**TASK TO COMPLETE**
Task for the records below: copy exactly from the first line on, stopping once the line with "Classificação do Projeto" is copied, and leave out the pictures.

**DATA SUPPLIED**
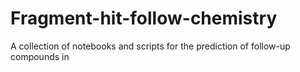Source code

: # Fragment-hit-follow-chemistry
A collection of notebooks and scripts for the prediction of follow-up compounds in 
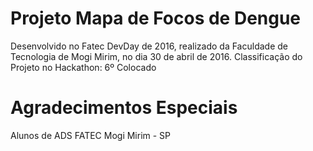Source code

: # Projeto Mapa de Focos de Dengue

Desenvolvido no Fatec DevDay de 2016, realizado da Faculdade de Tecnologia de Mogi Mirim, no dia 30 de abril de 2016.
Classificação do Projeto no Hackathon: 6º Colocado

# Agradecimentos Especiais
Alunos de ADS FATEC Mogi Mirim - SP
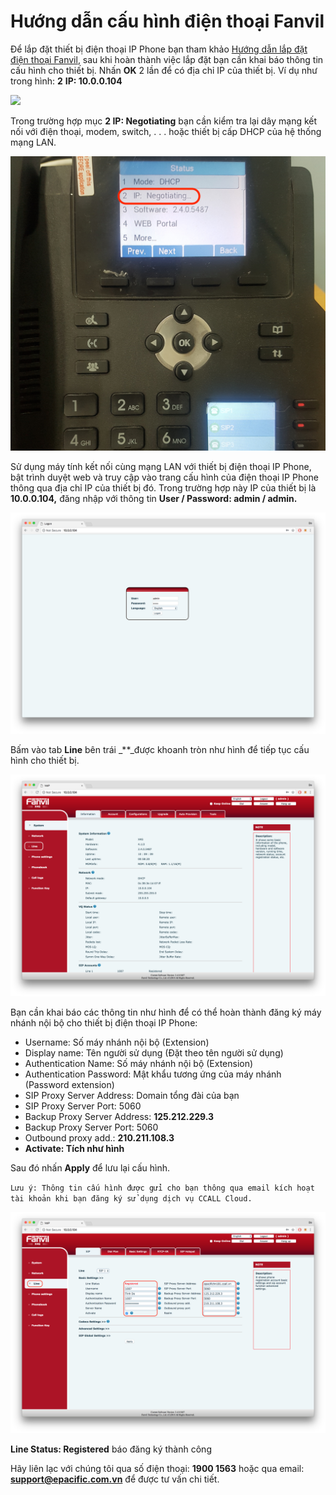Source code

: # Hướng dẫn cấu hình điện thoại Fanvil

Để lắp đặt thiết bị điện thoại IP Phone bạn tham khảo [Hướng dẫn lắp đặt điện thoại Fanvil](https://docs.ccall.vn/huong-dan-lap-dat-dien-thoai-fanvil), sau khi hoàn thành việc lắp đặt bạn cần khai báo thông tin cấu hình cho thiết bị. Nhấn **OK** 2 lần để có địa chỉ IP của thiết bị. Ví dụ như trong hình: **2** **IP: 10.0.0.104**

![](.gitbook/assets/12.png)

Trong trường hợp mục **2 IP: Negotiating** bạn cần kiểm tra lại dây mạng kết nối với điện thoại, modem, switch, . . . hoặc thiết bị cấp DHCP của hệ thống mạng LAN.

![](.gitbook/assets/20180815_181029.jpg)

Sử dụng máy tính kết nối cùng mạng LAN với thiết bị điện thoại IP Phone, bật trình duyệt web và truy cập vào trang cấu hình của điện thoại IP Phone thông qua địa chỉ IP của thiết bị đó. Trong trường hợp này IP của thiết bị là **10.0.0.104,** đăng nhập với thông tin **User / Password: admin / admin.**

![](.gitbook/assets/screen-shot-2018-08-15-at-18.07.35.png)

Bấm vào tab **Line** bên trái _\*\*_được khoanh tròn như hình để tiếp tục cấu hình cho thiết bị.

![](.gitbook/assets/screen-shot-2018-08-15-at-18.07.47.png)

Bạn cần khai báo các thông tin như hình để có thể hoàn thành đăng ký máy nhánh nội bộ cho thiết bị điện thoại IP Phone:

* Username: Số máy nhánh nội bộ \(Extension\)
* Display name: Tên người sử dụng \(Đặt theo tên người sử dụng\)
* Authentication Name: Số máy nhánh nội bộ \(Extension\)
* Authentication Password: Mật khẩu tương ứng của máy nhánh \(Password extension\)
* SIP Proxy Server Address: Domain tổng đài của bạn
* SIP Proxy Server Port: 5060
* Backup Proxy Server Address: **125.212.229.3**
* Backup Proxy Server Port: 5060
* Outbound proxy add.: **210.211.108.3**
* **Activate: Tích như hình**

Sau đó nhấn **Apply** để lưu lại cấu hình.

`Lưu ý: Thông tin cấu hình được gửi cho bạn thông qua email kích hoạt tài khoản khi bạn đăng ký sử dụng dịch vụ CCALL Cloud.`

![](.gitbook/assets/screen-shot-2018-08-15-at-18.08.00.png)

**Line Status: Registered** báo đăng ký thành công

Hãy liên lạc với chúng tôi qua số điện thoại: **1900 1563** hoặc qua email: **support@epacific.com.vn** để được tư vấn chi tiết.

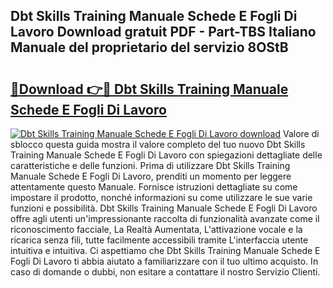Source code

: ## Dbt Skills Training Manuale Schede E Fogli Di Lavoro Download gratuit PDF - Part-TBS Italiano Manuale del proprietario del servizio 8OStB

# <h2><a href="http://dfe7oih.blite.top/?on=Dbt+Skills+Training+Manuale+Schede+E+Fogli+Di+Lavoro">🔗Download 👉🔴 Dbt Skills Training Manuale Schede E Fogli Di Lavoro</a></h2>

[![Dbt Skills Training Manuale Schede E Fogli Di Lavoro download](https://i.imgur.com/lujVjoI.png)](http://dfe7oih.blite.top/?on=Dbt+Skills+Training+Manuale+Schede+E+Fogli+Di+Lavoro)
Valore di sblocco questa guida mostra il valore completo del tuo nuovo Dbt Skills Training Manuale Schede E Fogli Di Lavoro con spiegazioni dettagliate delle caratteristiche e delle funzioni. Prima di utilizzare Dbt Skills Training Manuale Schede E Fogli Di Lavoro, prenditi un momento per leggere attentamente questo Manuale. Fornisce istruzioni dettagliate su come impostare il prodotto, nonché informazioni su come utilizzare le sue varie funzioni e possibilità. Dbt Skills Training Manuale Schede E Fogli Di Lavoro offre agli utenti un'impressionante raccolta di funzionalità avanzate come il riconoscimento facciale, La Realtà Aumentata, L'attivazione vocale e la ricarica senza fili, tutte facilmente accessibili tramite L'interfaccia utente intuitiva e intuitiva. Ci aspettiamo che Dbt Skills Training Manuale Schede E Fogli Di Lavoro ti abbia aiutato a familiarizzare con il tuo ultimo acquisto. In caso di domande o dubbi, non esitare a contattare il nostro Servizio Clienti.
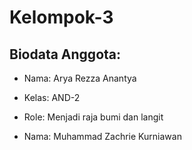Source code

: # Kelompok-3
## Biodata Anggota:
- Nama: Arya Rezza Anantya
- Kelas: AND-2
- Role: Menjadi raja bumi dan langit

- Nama: Muhammad Zachrie Kurniawan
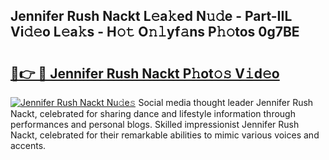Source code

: ## Jennifer Rush Nackt L𝚎a𝚔ed N𝚞𝚍e - Part-IIL Vi𝚍𝚎o L𝚎a𝚔s - H𝚘𝚝 O𝚗𝚕yf𝚊ns P𝚑𝚘tos 0g7BE

# <h2><a href="http://kf7k21.oniu.top/?m=Jennifer+Rush+Nackt">🔗👉 🔴 Jennifer Rush Nackt P𝚑ot𝚘𝚜 V𝚒d𝚎o</a></h2>

[![Jennifer Rush Nackt Nu𝚍e𝚜](https://i.imgur.com/0qMVB7G.gif)](http://kf7k21.oniu.top/?m=Jennifer+Rush+Nackt)
Social media thought leader Jennifer Rush Nackt, celebrated for sharing dance and lifestyle information through performances and personal blogs. Skilled impressionist Jennifer Rush Nackt, celebrated for their remarkable abilities to mimic various voices and accents.  
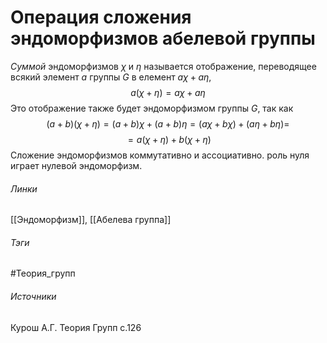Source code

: # Операция сложения эндоморфизмов абелевой группы
*Суммой* эндоморфизмов $\chi$ и $\eta$ называется отображение, переводящее всякий элемент $a$ группы $G$ в елемент $a\chi+a\eta$,
$$
a(\chi+\eta)=a\chi+a\eta
$$
Это отображение также будет эндоморфизмом группы $G$, так как $$(a+b)(\chi+\eta)=(a+b)\chi+(a+b)\eta=(a\chi+b\chi)+(a\eta+b\eta)=$$
$$=a(\chi+\eta)+b(\chi+\eta)$$
Сложение эндоморфизмов коммутативно и ассоциативно. роль нуля играет нулевой эндоморфизм. 
###### Линки
 [[Эндоморфизм]], [[Абелева группа]]
###### Тэги
 #Теория_групп 
###### Источники
 Курош А.Г. Теория Групп с.126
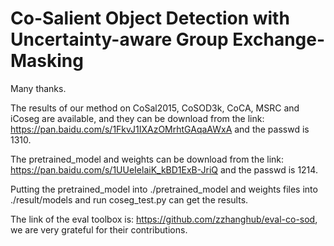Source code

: # Co-Salient Object Detection with Uncertainty-aware Group Exchange-Masking

Many thanks.

The results of our method on CoSal2015, CoSOD3k, CoCA, MSRC and iCoseg are available, and they can be download from the link: https://pan.baidu.com/s/1FkvJ1IXAzOMrhtGAqaAWxA and the passwd is 1310.

The pretrained_model and weights can be download from the link: https://pan.baidu.com/s/1UUeIelaiK_kBD1ExB-JriQ and the passwd is 1214.

Putting the pretrained_model into ./pretrained_model and weights files into ./result/models and run coseg_test.py can get the results.

The link of the eval toolbox is: https://github.com/zzhanghub/eval-co-sod, we are very grateful for their contributions.
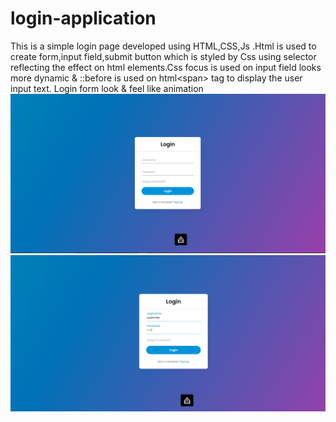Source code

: # login-application
This is a simple login page developed using HTML,CSS,Js .Html is used to create form,input field,submit button which is styled by Css using selector reflecting the effect on html elements.Css focus is used on input field looks more dynamic &amp; ::before is used on html&lt;span> tag to display the user input text. Login form look &amp; feel like animation
![login form -to view please zoom out](https://github.com/Sushmita1212/login-application/blob/main/login%20page.PNG)
![Sigin](https://github.com/Sushmita1212/login-application/blob/main/sigin.PNG)

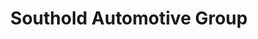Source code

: ---
title: "Southold Automotive Group"
url: /southold/southold-automotive-group/
shop: Autowerkstatt
---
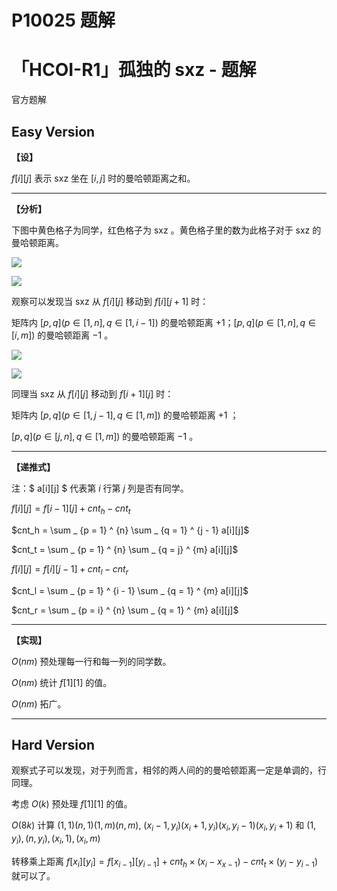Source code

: # P10025 题解

# 「HCOI-R1」孤独的 sxz - 题解
官方题解
## Easy Version

**【设】**

 $f[i][j]$ 表示 sxz 坐在 $[i , j]$ 时的曼哈顿距离之和。

------------

 **【分析】** 
 
 下图中黄色格子为同学，红色格子为 sxz 。黄色格子里的数为此格子对于 sxz 的曼哈顿距离。 

![](https://cdn.luogu.com.cn/upload/image_hosting/wd38kslh.png) 

![](https://cdn.luogu.com.cn/upload/image_hosting/493qfp0x.png) 

观察可以发现当 sxz 从 $f[i][j]$ 移动到 $f[i][j + 1]$ 时：

 矩阵内 $[p,q] (p \in [1 , n] , q \in [1 , i - 1])$ 的曼哈顿距离 $+1$；$[p,q] (p \in [1 , n] , q \in [i , m])$ 的曼哈顿距离 $-1$ 。

 ![](https://cdn.luogu.com.cn/upload/image_hosting/eul4k0h4.png)

 ![](https://cdn.luogu.com.cn/upload/image_hosting/4ayetcfy.png) 

同理当 sxz 从 $f[i][j]$ 移动到 $f[i + 1][j]$ 时：

 矩阵内 $[p,q] (p \in [1 , j - 1] , q \in [1 , m])$ 的曼哈顿距离 $+1$ ；

$[p,q] (p \in [j , n] , q \in [1 , m])$ 的曼哈顿距离 $-1$ 。

------------

**【递推式】** 

注：$ a[i][j] $ 代表第 $i$ 行第 $j$ 列是否有同学。

$f[i][j] = f[i - 1][j] + cnt_h - cnt_t$

$cnt_h = \sum _ {p = 1} ^ {n} \sum _ {q = 1} ^ {j - 1} a[i][j]$ 

$cnt_t = \sum _ {p = 1} ^ {n} \sum _ {q = j} ^ {m} a[i][j]$

$f[i][j] = f[i][j - 1] + cnt_l - cnt_r$

$cnt_l = \sum _ {p = 1} ^ {i - 1} \sum _ {q = 1} ^ {m} a[i][j]$   

$cnt_r = \sum _ {p = i} ^ {n} \sum _ {q = 1} ^ {m} a[i][j]$  

------------

**【实现】**

$O(nm)$ 预处理每一行和每一列的同学数。

$O(nm)$ 统计 $f[1][1]$ 的值。

$O(nm)$ 拓广。

---



## Hard Version

观察式子可以发现，对于列而言，相邻的两人间的的曼哈顿距离一定是单调的，行同理。

考虑 $O(k)$ 预处理 $f[1][1]$ 的值。

$O(8k)$ 计算 $(1,1)(n,1)(1,m)(n,m)$, $(x_i - 1 , y_i)(x_i + 1 , y_i)(x_i , y_i - 1)(x_i , y_i + 1)$ 和 $(1 , y_i),(n , y_i),(x_i , 1),(x_i , m)$

 转移乘上距离 $f[x_i][y_i] = f[x _ {i - 1}][y _ {i - 1}] + cnt_h \times (x_i - x_{x - 1}) - cnt_t \times (y_i - y_{i - 1})$ 就可以了。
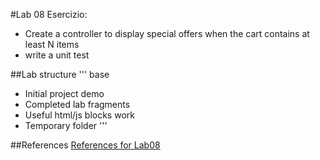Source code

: #Lab 08
Esercizio:

* Create a controller to display special offers when the cart contains at least N items
* write a unit test



##Lab structure
'''
base
  - Initial project
demo
  - Completed lab
fragments
  - Useful html/js blocks
work
  - Temporary folder
'''

##References
[References for Lab08](angularjs-advanced-08.md)
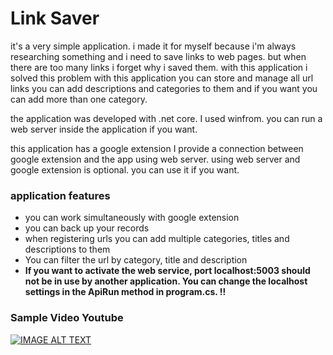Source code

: 
# Link Saver

it's a very simple application. i made it for myself because i'm always researching something and i need to save links to web pages. but when there are too many links i forget why i saved them. with this application i solved this problem
with this application you can store and manage all url links
you can add descriptions and categories to them and if you want you can add more than one category.


the application was developed with .net core. I used winfrom. you can run a web server inside the application if you want.

this application has a google extension
I provide a connection between google extension and the app using web server.
using web server and google extension is optional. you can use it if you want.

### application features

- you can work simultaneously with google extension
- you can back up your records
- when registering urls you can add multiple categories, titles and descriptions to them
- You can filter the url by category, title and description
- **If you want to activate the web service, port localhost:5003 should not be in use by another application. You can change the localhost settings in the ApiRun method in program.cs. !!**

### Sample Video Youtube
[![IMAGE ALT TEXT](http://img.youtube.com/vi/GDPOlmeBrxc/0.jpg)](http://www.youtube.com/watch?v=GDPOlmeBrxc"LinkSaver")

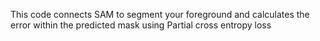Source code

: This code connects SAM to segment your foreground and calculates the error within the predicted mask using Partial cross entropy loss
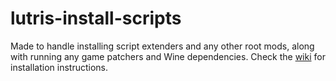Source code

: # lutris-install-scripts
Made to handle installing script extenders and any other root mods, along with running any game patchers and Wine dependencies. Check the [wiki](https://github.com/zpok3/lutris-install-scripts/wiki) for installation instructions.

**EXERCISE RESPONSE**
Source code

: # Fragment-hit-follow-chemistry
A collection of notebooks and scripts for the prediction of follow-up compounds in 
Source code

: # Projeto Mapa de Focos de Dengue

Desenvolvido no Fatec DevDay de 2016, realizado da Faculdade de Tecnologia de Mogi Mirim, no dia 30 de abril de 2016.
Classificação do Projeto no Hackathon: 6º Colocado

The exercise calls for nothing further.